Serializing tokens allow programmers to write multiprocessor-safe code without themselves or the lower level subsystems needing to be aware of every single entity that may also be holding the same token.
Comparison with mutual exclusion (mutex)
Tokens and mutual exclusion mechanisms are locks. Unlike mutexes, tokens do not exclude other threads from accessing the resource while they are blocked or asleep. A thread sharing resources with other threads can be stopped and started for a variety of reasons:- Timeslicing: the user space scheduler tries to ensure that all threads get a fair chance to run, so it runs each thread for a brief period of time and then switches to another thread.

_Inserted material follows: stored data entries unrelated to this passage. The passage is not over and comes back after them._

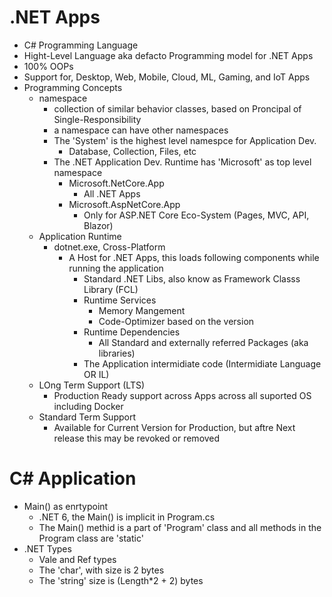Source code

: # .NET Apps

- C# Programming Language
- Hight-Level Language aka defacto Programming model for .NET Apps
- 100% OOPs
- Support for, Desktop, Web, Mobile, Cloud, ML, Gaming, and IoT Apps
- Programming Concepts
	- namespace
		- collection of similar behavior classes, based on Proncipal of Single-Responsibility
		- a namespace can have other namespaces
		- The 'System' is the highest level namespce for Application Dev.
			- Database, Collection, Files, etc	 
		- The .NET Application Dev. Runtime has 'Microsoft' as top level namespace
			- Microsoft.NetCore.App
				- All .NET Apps 
			- Microsoft.AspNetCore.App
				- Only for ASP.NET Core Eco-System (Pages, MVC, API, Blazor)
	- Application Runtime
		- dotnet.exe, Cross-Platform
			- A Host for .NET Apps, this loads following components while running the application
				- Standard .NET Libs, also know as Framework Classs Library (FCL)
				- Runtime Services
					- Memory Mangement
					- Code-Optimizer based on the version 
				- Runtime Dependencies
					- All Standard and externally referred Packages (aka libraries) 
				- The Application intermidiate code (Intermidiate Language OR IL)
	- LOng Term Support (LTS)
		- Production Ready support across Apps across all suported OS including Docker
	- Standard Term Support
		- Available for Current Version for Production, but aftre Next release this may be revoked or removed 
# C# Application
- Main() as enrtypoint
	- .NET 6, the Main() is implicit in Program.cs
	- The Main() methid is a part of 'Program' class and all methods in the Program class are 'static'
- .NET Types
	- Vale and Ref types	
	- The 'char', with size is 2 bytes
	- The 'string' size is (Length*2 + 2) bytes
	

	
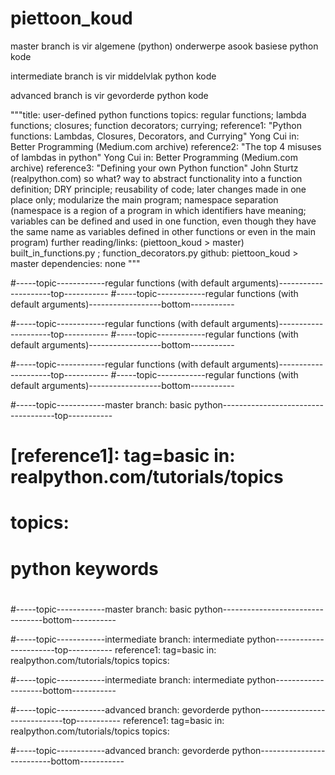 # piettoon_koud
master branch is vir algemene (python) onderwerpe asook basiese python kode

intermediate branch is vir middelvlak python kode

advanced branch is vir gevorderde python kode


"""title: user-defined python functions
topics: 
    regular functions; 
    lambda functions; 
    closures; 
    function decorators; 
    currying;
reference1: 
    "Python functions: Lambdas, Closures, Decorators, and Currying"
    Yong Cui in: Better Programming (Medium.com archive)
reference2:
    "The top 4 misuses of lambdas in python"
    Yong Cui in: Better Programming (Medium.com archive)
reference3: 
    "Defining your own Python function" John Sturtz (realpython.com)
so what? 
    way to abstract functionality into a function definition; 
    DRY principle; 
    reusability of code; 
    later changes made in one place only; 
    modularize the main program; 
    namespace separation (namespace is a region of a program in which identifiers have meaning; 
     variables can be defined and used in one function, even though they
     have the same name as variables defined in other functions or even in the main program)
further reading/links: 
    (piettoon_koud > master) built_in_functions.py ; function_decorators.py
github: 
    piettoon_koud > master 
dependencies:
    none
"""


#-----topic------------regular functions (with default arguments)---------------------top-----------
#-----topic------------regular functions (with default arguments)------------------bottom-----------


#-----topic------------regular functions (with default arguments)---------------------top-----------
#-----topic------------regular functions (with default arguments)------------------bottom-----------

#-----topic------------regular functions (with default arguments)---------------------top-----------
#-----topic------------regular functions (with default arguments)------------------bottom-----------


#-----topic------------master branch: basic python------------------------------------top-----------
# [reference1]: tag=basic in: realpython.com/tutorials/topics
# topics:
#   python keywords
#   
#
#
#
#
#
#
#
#-----topic------------master branch: basic python---------------------------------bottom-----------


#-----topic------------intermediate branch: intermediate python-----------------------top-----------
reference1: tag=basic in: realpython.com/tutorials/topics
topics:

#-----topic------------intermediate branch: intermediate python--------------------bottom-----------

#-----topic------------advanced branch: gevorderde python-----------------------------top-----------
reference1: tag=basic in: realpython.com/tutorials/topics
topics:

#-----topic------------advanced branch: gevorderde python--------------------------bottom-----------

- Concurrent execution: in multiprocessor computers, a thread may be run at exactly the same time as another thread on a different CPU.
- Preemption: a thread may preempt a lower-priority thread, such as a hardware interrupt or light weight kernel threads.
- Voluntary blocking: a thread may sleep if it has to wait for something, has no work to do, or calls a function that blocks. Even the call to acquire a lock can block.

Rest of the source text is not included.